No. There are absolutely no problems with providing accidental native context menu elements or integration with menubar, etc.
BTW, I just tried this app on Android, it is broken, it is simply showing white blank screen. And on macOS, and it asks $90 a year for basic markdown features. Just no.
How many times have you tried this? Text editors are not easy to write. There's a wonderfully fractal level of detail.
The differences in text editing experiences between platforms abound. The boundaries the cursor moves to for different inputs; e.g. are spaces skipped when moving word by word; are they only skipped at the start, at the end, or does the algorithm change depending on the direction of cursor travel. How selection changes from character-based to word-based if it starts with a double-click. How the scroll position changes based on cursor movement, selection extension drag, and so on.
Do you support multiple selection of text? Windows' built-in text box does, if you hold Ctrl down, you can select multiple discontiguous text ranges and delete, cut or copy them.
Cursor navigation isn't trivial. In word-wrapped text, a single location in the text can be represented by a cursor at the start of wrapped a line or the end.
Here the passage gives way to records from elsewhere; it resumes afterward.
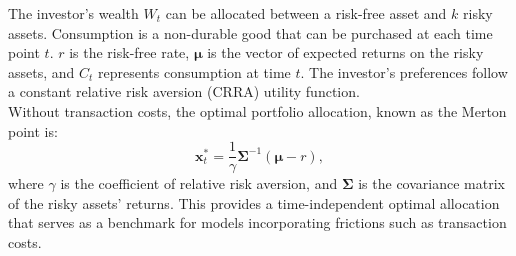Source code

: \documentclass[11pt]{article}
\begin{document}
The investor's wealth \(W_t\) can be allocated between a risk-free asset and \(k\) risky assets.
Consumption is a non-durable good that can be purchased at each time point \(t\).
\(r\) is the risk-free rate, \(\boldsymbol{\mu}\) is the vector of expected returns on the risky assets, and \(C_t\) represents consumption at time \(t\). The investor’s preferences follow a constant relative risk aversion (CRRA) utility function.\\
Without transaction costs, the optimal portfolio allocation, known as the Merton point is:
\begin{equation}
    \mathbf{x}_t^* = \frac{1}{\gamma} \boldsymbol{\Sigma}^{-1} (\boldsymbol{\mu} - r ),
\end{equation}
where \(\gamma\) is the coefficient of relative risk aversion, and \(\boldsymbol{\Sigma}\) is the covariance matrix of the risky assets' returns.
This provides a time-independent optimal allocation that serves as a benchmark for models incorporating frictions such as transaction costs.
\end{document}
Do you go with what Emacs calls goal column (i.e. when cursor passes through short lines and needs to move backwards, does it "remember" where it was when you cursor through to a long line again)? Or does it gradually work its way back to column 0. And of course for variable-width fonts, targeting needs computing in pixels, not characters.
It's extremely rare for games to include a fully featured text editing experience. In the old days, you'd consider yourself lucky to get a navigable cursor over fixed-width text. Even today, where games take text input, it's frequently a simple one-line text box with just a navigable cursor and no selection.
Games also take a big shortcut on performance: a game loop is always running, always presenting frames ideally at the refresh rate. An editor can't afford that, it consumes too much energy. So now you need to worry about dirty regions and damage control, efficiently filling in areas revealed by scrolling and edits, taking care that letters may extend beyond naive bounding boxes, whether due to ligatures, kerning, anti-aliasing, and so on.
> The only way to survive with a single code base is to go the way of gamedev, to own substrate you are running on completely. From rendering of fonts to user input.
It is not, you do not own Flutter in a way that if in 5 or 10 years it stopped being maintained and broken on current platforms, or not available for a new platform you want to port to, you are screwed.